### Source material
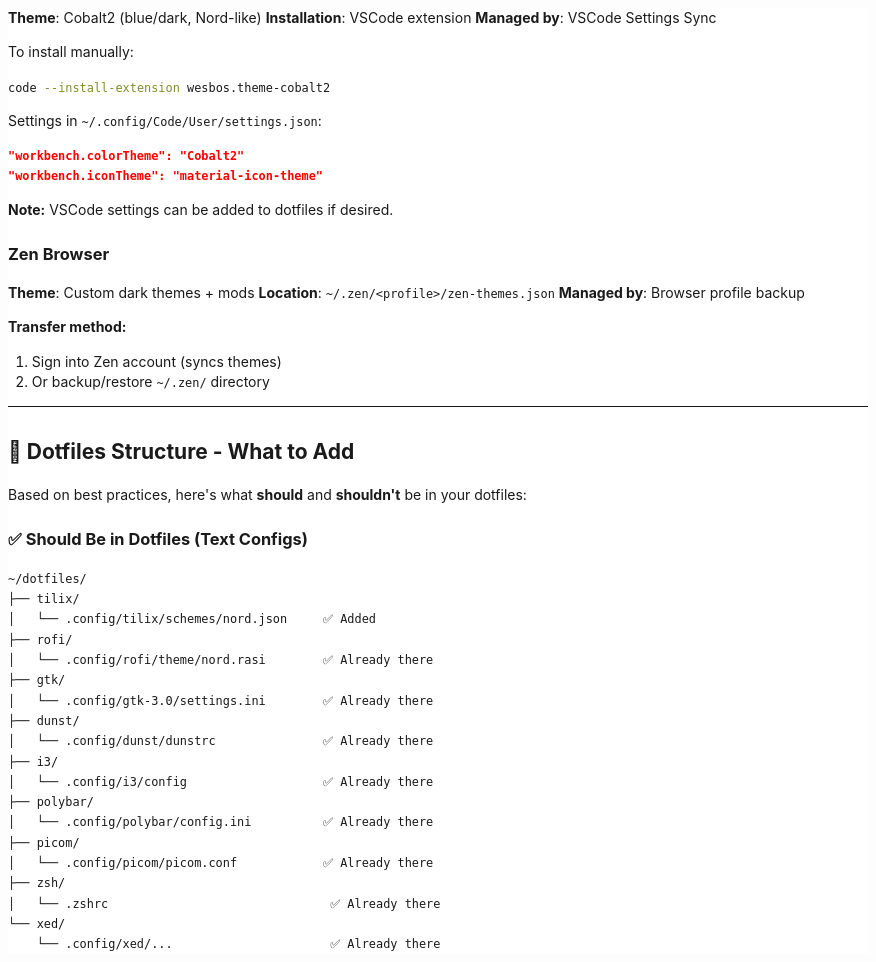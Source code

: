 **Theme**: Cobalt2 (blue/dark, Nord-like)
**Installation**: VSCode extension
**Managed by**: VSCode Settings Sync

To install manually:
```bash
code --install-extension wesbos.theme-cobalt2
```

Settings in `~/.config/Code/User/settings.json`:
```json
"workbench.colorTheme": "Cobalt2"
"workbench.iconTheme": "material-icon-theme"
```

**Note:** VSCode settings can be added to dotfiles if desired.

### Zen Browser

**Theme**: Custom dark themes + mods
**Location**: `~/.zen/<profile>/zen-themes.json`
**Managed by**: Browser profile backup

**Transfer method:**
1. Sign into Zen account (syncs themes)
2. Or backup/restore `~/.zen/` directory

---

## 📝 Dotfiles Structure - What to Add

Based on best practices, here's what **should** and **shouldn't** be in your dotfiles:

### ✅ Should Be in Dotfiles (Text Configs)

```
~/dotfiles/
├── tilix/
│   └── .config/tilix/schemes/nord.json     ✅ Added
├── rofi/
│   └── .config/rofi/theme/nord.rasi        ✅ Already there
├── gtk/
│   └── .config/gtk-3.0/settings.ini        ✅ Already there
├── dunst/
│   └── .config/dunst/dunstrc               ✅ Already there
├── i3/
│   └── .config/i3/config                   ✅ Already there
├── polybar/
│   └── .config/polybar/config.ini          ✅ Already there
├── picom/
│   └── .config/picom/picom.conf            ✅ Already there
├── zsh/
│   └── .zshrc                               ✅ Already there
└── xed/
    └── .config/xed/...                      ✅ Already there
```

* * *

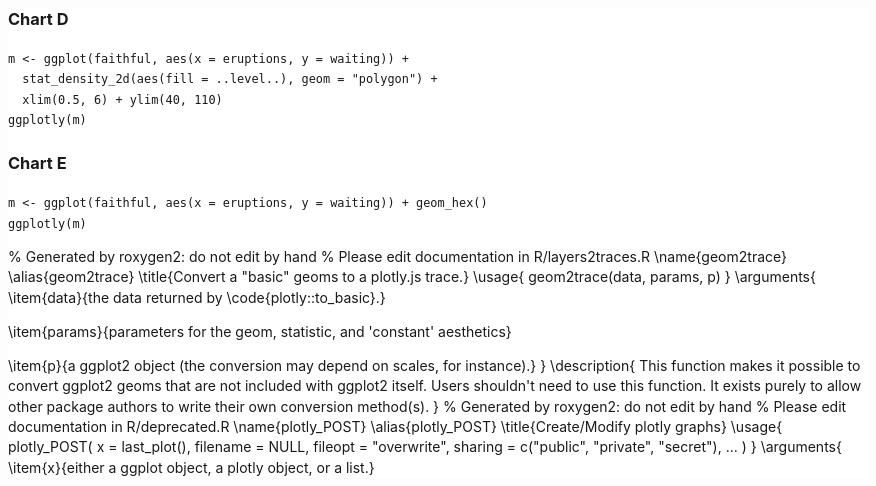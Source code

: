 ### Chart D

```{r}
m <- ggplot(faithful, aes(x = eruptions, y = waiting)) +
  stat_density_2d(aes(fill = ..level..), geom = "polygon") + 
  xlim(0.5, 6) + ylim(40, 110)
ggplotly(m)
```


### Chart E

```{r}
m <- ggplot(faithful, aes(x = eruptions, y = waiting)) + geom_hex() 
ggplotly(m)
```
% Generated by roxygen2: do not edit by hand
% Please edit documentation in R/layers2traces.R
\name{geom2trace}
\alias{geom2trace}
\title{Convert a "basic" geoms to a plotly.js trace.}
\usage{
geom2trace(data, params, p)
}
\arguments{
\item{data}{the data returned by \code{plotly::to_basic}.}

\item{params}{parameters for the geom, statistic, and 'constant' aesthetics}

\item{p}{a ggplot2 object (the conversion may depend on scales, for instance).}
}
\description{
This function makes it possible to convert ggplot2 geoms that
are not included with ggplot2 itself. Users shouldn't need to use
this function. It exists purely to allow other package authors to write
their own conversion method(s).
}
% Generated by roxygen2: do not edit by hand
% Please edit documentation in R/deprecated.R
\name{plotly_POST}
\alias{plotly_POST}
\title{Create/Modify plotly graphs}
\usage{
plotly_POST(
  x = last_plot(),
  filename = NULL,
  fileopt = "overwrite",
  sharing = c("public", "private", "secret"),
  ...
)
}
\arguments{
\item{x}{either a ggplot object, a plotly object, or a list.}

### Exercise
What lines in the data above contain the word "Please"? Copy them all.

### Solved problem
% Please edit documentation in R/layers2traces.R
% Please edit documentation in R/deprecated.R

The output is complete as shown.